Ash Wednesday

Lent never starts at the right time. It always comes as an unwanted interruption. When did you last hear someone saying, “I can’t wait for Lent”? Or think to yourself, “I wish Ash Wednesday would hurry up!” No, we are just getting used to ordinary time and a rhythm of life when the whistle blows and we are wrenched from our routine and dragged here to dirty our faces, right in the middle of our busy pursuit of more important things.
Lent always comes from outside: we never choose it. Yet it won’t be avoided. Someone is blowing that trumpet; someone’s proclaiming a fast, gathering the people. They are urging us on to an urgency we don’t feel, to a repentance we hardly want, before a God we scarcely trust. And we don’t even get time off!
But we come. Here we are! … We come for ashes. Churches worldwide fill to the brim for those ashes. I like to think our bodies know better than our minds about these matters: that dust is calling to dust.
Why does God finally pay attention and take pity on the people in that last line of that reading from Joel? … Listen! “The LORD, jealous for the sake of the land took pity on the people.” For the sake of the land! You get the impression that God hardly notices all that trumpeting and fasting and assembling, until God notices the land. And I wonder … maybe it’s only our kinship with earth that gets us noticed at all. Is that why we come here year after year—to be soiled: with ash, with dust, with the dirt of the land? Not as camouflage but as talisman: our version of the Passover blood. “See, Lord, the land, and have pity on your people!”
Today we celebrate our kinship with dirt. “Remember you are dust and to dust you shall return.” We are dust; we are dirt; we are ash; we are earth. We are earthlings, creatures formed from dust and the spittle of God. We are children of Adam—which meant, simply, earth creature before ever it became a personal name.

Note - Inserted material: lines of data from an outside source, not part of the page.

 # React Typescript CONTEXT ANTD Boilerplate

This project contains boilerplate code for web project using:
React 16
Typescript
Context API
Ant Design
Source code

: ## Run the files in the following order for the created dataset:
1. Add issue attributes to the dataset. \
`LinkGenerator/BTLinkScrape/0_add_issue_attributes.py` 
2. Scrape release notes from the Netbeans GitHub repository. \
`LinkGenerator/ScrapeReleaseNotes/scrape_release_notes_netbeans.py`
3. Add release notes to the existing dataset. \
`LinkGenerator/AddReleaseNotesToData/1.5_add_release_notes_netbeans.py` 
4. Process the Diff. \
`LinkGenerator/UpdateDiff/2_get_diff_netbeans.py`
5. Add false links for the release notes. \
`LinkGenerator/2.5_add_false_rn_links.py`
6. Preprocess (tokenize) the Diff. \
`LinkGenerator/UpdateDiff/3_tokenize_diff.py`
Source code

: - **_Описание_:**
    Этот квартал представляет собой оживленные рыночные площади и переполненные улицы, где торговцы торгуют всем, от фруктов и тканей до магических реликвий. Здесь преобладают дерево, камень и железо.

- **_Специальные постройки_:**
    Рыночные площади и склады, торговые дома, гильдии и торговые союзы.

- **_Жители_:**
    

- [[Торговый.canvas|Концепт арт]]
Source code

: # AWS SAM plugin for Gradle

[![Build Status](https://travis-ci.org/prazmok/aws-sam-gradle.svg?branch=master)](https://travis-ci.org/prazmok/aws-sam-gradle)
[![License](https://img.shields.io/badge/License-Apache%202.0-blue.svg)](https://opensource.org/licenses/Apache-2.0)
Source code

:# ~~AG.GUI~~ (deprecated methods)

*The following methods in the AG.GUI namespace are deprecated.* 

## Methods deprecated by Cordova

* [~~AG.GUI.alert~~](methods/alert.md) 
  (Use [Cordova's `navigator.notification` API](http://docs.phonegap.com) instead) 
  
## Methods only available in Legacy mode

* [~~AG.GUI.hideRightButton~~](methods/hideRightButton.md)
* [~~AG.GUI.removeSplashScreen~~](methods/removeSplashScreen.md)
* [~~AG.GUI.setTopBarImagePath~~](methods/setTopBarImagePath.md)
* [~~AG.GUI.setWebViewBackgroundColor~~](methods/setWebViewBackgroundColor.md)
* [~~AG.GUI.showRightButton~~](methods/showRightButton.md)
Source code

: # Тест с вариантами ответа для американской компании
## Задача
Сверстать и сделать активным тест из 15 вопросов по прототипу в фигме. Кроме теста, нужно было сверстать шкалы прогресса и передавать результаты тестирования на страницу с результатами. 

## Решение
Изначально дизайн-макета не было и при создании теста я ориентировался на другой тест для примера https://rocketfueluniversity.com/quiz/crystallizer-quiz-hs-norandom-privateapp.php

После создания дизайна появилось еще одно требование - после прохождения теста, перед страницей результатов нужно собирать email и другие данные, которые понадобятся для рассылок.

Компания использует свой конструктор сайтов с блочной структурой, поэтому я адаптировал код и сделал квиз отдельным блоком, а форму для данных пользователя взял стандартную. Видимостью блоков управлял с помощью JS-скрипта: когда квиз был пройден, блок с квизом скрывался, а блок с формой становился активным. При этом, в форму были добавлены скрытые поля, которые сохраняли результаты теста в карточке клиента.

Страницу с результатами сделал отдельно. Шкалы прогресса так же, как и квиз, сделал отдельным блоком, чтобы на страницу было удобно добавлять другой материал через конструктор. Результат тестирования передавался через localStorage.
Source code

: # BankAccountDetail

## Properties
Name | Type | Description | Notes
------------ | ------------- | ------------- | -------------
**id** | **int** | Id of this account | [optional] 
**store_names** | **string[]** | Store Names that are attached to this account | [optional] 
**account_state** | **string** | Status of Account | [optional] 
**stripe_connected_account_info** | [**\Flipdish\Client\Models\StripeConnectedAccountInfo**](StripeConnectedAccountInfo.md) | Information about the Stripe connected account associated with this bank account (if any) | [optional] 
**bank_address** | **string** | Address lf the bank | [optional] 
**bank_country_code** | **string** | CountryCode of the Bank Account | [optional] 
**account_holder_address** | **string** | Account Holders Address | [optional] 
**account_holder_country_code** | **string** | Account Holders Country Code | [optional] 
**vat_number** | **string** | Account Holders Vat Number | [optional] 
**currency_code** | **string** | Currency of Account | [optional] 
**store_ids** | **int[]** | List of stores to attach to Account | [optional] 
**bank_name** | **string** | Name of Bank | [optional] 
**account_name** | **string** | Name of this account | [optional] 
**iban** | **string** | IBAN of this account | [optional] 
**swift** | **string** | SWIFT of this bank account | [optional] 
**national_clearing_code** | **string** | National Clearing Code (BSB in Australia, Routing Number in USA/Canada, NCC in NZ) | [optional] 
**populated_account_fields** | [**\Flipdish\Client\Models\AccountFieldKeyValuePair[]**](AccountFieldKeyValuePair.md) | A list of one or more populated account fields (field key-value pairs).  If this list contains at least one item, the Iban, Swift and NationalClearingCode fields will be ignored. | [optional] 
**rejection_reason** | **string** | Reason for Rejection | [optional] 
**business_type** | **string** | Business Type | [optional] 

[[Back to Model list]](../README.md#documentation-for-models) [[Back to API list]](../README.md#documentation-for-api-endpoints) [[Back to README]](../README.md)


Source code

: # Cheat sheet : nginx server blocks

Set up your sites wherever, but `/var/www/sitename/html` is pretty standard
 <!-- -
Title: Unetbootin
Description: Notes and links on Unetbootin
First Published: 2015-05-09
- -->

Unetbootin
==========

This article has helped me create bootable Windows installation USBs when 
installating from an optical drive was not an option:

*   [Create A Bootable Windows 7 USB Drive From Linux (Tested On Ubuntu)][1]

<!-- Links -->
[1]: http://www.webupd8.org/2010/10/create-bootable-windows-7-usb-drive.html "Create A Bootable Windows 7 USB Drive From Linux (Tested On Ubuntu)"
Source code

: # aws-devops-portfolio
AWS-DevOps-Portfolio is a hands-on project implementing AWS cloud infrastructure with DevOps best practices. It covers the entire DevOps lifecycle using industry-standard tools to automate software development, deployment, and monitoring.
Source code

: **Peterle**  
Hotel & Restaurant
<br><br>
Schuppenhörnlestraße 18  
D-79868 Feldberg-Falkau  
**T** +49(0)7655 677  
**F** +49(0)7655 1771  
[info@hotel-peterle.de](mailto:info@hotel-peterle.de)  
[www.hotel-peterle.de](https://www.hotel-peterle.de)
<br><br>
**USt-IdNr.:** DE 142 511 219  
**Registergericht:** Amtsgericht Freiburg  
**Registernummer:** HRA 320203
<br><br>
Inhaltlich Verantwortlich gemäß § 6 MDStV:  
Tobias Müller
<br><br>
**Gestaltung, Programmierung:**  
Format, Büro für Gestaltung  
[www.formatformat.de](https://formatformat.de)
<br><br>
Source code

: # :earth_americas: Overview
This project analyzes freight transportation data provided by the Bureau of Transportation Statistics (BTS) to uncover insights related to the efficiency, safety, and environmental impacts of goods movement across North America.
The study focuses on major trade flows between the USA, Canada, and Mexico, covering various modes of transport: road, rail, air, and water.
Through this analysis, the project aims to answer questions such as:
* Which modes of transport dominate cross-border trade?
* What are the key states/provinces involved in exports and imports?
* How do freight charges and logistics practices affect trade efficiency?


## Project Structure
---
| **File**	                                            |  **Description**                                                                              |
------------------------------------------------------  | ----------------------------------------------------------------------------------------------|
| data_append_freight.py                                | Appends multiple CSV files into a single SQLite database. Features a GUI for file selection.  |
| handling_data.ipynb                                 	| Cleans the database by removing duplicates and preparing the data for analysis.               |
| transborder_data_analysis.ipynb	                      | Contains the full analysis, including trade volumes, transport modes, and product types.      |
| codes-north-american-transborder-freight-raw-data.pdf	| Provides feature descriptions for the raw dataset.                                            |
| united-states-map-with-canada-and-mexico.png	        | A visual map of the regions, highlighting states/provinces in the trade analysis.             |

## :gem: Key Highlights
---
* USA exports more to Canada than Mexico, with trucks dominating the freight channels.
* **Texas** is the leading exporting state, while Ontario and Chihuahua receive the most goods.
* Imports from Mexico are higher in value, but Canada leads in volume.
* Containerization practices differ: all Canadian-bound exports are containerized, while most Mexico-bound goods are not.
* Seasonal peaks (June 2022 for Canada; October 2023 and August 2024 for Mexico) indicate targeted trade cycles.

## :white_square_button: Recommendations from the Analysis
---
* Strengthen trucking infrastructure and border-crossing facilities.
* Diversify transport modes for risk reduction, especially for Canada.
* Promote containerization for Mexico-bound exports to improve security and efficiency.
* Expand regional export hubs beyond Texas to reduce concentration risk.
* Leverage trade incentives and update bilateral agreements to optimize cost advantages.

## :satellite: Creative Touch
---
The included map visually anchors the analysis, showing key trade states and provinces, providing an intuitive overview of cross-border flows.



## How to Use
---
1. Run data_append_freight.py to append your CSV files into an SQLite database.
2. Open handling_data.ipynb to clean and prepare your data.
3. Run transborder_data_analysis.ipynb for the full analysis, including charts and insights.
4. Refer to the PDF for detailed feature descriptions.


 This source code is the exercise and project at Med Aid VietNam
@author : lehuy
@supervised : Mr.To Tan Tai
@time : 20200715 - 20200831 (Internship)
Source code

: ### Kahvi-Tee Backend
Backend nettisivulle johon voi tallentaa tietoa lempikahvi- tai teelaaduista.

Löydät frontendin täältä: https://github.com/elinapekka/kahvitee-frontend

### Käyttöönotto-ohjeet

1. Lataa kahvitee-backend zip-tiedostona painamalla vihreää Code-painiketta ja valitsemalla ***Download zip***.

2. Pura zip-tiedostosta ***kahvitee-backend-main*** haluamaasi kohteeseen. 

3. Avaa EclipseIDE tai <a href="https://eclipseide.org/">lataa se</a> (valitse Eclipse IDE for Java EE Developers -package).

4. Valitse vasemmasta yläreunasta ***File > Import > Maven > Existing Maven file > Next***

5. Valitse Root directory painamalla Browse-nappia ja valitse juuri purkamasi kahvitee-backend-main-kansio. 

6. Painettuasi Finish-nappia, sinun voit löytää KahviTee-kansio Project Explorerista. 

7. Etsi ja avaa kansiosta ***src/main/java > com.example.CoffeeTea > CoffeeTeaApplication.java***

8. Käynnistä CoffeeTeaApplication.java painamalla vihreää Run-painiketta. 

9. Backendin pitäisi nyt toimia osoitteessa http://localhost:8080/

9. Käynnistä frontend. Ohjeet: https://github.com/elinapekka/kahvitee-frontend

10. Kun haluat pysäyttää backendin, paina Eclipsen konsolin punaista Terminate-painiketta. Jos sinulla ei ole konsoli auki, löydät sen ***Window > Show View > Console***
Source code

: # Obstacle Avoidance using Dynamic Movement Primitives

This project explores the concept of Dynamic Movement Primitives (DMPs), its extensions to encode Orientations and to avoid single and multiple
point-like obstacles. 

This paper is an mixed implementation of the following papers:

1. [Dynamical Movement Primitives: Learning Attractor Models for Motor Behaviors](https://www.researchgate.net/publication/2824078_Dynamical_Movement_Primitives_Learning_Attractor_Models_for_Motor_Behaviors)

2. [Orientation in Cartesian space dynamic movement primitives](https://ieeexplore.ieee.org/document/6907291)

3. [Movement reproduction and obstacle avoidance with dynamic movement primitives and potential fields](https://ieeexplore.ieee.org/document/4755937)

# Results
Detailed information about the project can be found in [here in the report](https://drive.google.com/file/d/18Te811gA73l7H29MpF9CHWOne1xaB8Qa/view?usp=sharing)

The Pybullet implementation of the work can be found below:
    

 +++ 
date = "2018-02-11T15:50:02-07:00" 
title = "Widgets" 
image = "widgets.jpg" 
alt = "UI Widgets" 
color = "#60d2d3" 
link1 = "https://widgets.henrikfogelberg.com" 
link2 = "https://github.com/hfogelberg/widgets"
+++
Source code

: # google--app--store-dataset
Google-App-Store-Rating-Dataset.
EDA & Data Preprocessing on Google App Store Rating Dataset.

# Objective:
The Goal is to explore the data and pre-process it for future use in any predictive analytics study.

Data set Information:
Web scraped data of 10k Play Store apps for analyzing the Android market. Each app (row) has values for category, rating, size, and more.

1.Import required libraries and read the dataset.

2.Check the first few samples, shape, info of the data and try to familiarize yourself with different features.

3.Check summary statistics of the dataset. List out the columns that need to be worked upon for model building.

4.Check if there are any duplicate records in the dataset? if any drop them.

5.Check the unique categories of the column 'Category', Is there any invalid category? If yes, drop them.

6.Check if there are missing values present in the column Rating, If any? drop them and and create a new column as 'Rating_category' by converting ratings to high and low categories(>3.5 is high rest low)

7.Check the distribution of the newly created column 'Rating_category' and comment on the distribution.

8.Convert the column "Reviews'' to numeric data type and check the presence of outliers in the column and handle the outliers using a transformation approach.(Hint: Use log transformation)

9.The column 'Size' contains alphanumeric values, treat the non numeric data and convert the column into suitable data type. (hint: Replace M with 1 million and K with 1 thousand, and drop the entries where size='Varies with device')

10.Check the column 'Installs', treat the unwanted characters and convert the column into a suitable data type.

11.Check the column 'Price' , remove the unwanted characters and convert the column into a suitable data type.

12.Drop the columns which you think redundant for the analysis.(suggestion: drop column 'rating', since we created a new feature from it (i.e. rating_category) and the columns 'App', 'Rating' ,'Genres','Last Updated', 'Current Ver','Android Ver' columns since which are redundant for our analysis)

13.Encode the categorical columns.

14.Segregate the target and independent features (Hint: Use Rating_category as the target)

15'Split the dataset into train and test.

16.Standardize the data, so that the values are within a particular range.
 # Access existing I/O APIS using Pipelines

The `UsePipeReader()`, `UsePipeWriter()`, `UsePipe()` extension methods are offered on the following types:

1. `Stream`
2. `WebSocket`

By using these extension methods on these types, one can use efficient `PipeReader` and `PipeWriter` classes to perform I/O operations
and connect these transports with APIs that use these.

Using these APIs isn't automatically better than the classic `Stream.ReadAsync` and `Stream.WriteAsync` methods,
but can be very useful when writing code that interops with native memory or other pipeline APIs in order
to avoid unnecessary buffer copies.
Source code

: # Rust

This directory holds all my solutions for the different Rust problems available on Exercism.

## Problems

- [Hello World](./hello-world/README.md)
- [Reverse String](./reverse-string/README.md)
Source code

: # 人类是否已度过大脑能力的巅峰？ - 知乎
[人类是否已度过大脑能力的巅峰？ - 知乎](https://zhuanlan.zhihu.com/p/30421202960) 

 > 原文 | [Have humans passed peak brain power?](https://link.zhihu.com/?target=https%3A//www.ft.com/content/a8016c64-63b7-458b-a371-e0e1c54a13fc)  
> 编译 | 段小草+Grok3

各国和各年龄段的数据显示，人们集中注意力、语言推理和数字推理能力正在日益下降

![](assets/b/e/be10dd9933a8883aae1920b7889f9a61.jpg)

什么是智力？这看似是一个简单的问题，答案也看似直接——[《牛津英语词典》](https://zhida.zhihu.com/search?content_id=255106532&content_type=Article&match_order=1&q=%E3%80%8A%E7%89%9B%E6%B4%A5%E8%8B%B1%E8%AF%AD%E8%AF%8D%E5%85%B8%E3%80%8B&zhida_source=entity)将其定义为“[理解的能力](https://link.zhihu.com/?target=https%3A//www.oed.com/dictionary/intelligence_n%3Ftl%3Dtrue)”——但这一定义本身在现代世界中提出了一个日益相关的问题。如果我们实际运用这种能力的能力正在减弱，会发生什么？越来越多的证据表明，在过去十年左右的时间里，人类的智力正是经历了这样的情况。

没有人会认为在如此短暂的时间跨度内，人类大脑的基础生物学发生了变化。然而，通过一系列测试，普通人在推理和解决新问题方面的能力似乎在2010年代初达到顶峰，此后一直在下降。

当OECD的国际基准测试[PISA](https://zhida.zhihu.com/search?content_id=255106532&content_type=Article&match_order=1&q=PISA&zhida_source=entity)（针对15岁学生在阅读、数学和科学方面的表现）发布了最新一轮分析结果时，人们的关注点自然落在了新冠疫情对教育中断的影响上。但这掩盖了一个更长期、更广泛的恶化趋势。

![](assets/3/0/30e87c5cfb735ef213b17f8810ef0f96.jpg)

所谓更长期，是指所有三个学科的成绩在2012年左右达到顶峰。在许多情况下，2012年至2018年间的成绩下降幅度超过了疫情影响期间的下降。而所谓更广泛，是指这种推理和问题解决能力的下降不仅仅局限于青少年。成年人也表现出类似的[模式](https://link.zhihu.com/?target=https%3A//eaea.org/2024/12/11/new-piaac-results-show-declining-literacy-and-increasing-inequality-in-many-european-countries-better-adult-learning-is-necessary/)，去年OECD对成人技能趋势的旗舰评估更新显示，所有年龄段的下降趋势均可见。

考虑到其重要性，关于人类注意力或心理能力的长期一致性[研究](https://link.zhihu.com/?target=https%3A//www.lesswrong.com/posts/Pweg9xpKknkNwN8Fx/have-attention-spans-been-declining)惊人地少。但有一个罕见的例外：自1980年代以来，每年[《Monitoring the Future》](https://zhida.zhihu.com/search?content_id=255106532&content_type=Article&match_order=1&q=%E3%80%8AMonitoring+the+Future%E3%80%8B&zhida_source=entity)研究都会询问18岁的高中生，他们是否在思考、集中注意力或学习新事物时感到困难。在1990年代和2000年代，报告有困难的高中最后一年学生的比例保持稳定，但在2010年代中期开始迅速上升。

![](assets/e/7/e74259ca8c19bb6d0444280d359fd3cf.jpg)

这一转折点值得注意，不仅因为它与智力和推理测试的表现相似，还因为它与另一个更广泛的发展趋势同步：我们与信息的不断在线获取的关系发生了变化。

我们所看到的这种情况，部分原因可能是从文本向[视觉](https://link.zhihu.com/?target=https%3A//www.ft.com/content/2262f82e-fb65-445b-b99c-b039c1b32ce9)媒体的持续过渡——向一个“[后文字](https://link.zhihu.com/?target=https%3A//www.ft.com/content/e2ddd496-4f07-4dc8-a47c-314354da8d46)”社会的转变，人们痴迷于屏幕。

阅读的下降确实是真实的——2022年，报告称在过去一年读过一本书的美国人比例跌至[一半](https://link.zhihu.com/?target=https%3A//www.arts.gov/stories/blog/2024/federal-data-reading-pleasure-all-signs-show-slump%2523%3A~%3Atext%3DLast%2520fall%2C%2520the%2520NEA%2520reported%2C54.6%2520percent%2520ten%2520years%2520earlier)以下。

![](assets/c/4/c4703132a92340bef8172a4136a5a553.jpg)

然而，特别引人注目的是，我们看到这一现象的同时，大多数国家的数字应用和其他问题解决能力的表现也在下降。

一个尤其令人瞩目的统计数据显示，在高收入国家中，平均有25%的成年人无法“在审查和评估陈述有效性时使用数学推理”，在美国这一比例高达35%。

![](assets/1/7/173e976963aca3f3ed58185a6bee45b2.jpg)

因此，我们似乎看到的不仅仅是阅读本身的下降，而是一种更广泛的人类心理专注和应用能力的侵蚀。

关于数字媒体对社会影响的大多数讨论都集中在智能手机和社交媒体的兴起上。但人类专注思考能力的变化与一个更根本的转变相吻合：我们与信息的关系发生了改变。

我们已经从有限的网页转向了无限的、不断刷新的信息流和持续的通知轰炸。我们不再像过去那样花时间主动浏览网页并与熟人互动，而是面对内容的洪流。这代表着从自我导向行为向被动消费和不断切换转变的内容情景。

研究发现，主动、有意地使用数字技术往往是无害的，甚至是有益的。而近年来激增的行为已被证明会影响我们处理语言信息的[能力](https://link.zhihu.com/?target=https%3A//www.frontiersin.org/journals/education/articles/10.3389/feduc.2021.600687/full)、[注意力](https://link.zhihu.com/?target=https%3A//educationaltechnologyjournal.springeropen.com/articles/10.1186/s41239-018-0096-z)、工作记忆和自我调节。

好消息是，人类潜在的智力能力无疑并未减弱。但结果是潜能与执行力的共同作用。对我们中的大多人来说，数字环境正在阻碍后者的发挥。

We are made of earth; we are made for earth. It is what we share. It is soil that unites us to each other, to every other creature of earth, to this very planet, and even to the heavens—since every atom of our bodies is dust and ash of long dead suns. And even here on earth, every atom of our bodies has been used before, countless times, in other bodies; human, animal, insect. We breathe the very breath of Shakespeare and Stalin. There is, literally, a little of Jesus in all of us—and something of the slime-mold.
But haven’t we always been uppity creatures. Since our clay was first fashioned we’ve been struggling to climb out of the dirt and clean up our act. We do so like to dress up; we cover our clay with finery; we hide our origins in the soiled earth under whatever mask we can find. We put on a polished face for the God who made us and project an image for all to see; one endless diversionary tactic lest we be revealed for who we are—and who we’ve always been. I reckon the original sin is not so much Pride as Shame. Shame! We were thrown out of Eden and we’ve been in the closet ever since. … But for the sake of the soil God took pity on the people—remember that!
So, this is our beginning, this Lent. Our end is some weeks away, with Jesus and that awkward drama of Holy Week. But what we do in between is what matters. The temptation is to dress up to be ready. But whether it is good deeds, or giving up, or getting clean, we need to be careful our Lenten trajectory matches Jesus’ own, or when we get to Holy Week we’ll be floating miles above the one we want to stand beside. Whatever comes later, Lent is first the season of his failing flesh and his own return to dust.
So let us fall back on humility this Lent: let us be humus, human. To be human is to be something made, and made of the same stuff as all other things. Made from dirt for a humble beauty God longs for us to accept. We are after all just soil—but soil singing a song of reconciliation for all creatures. Let us bear the mark of our making with humble pride.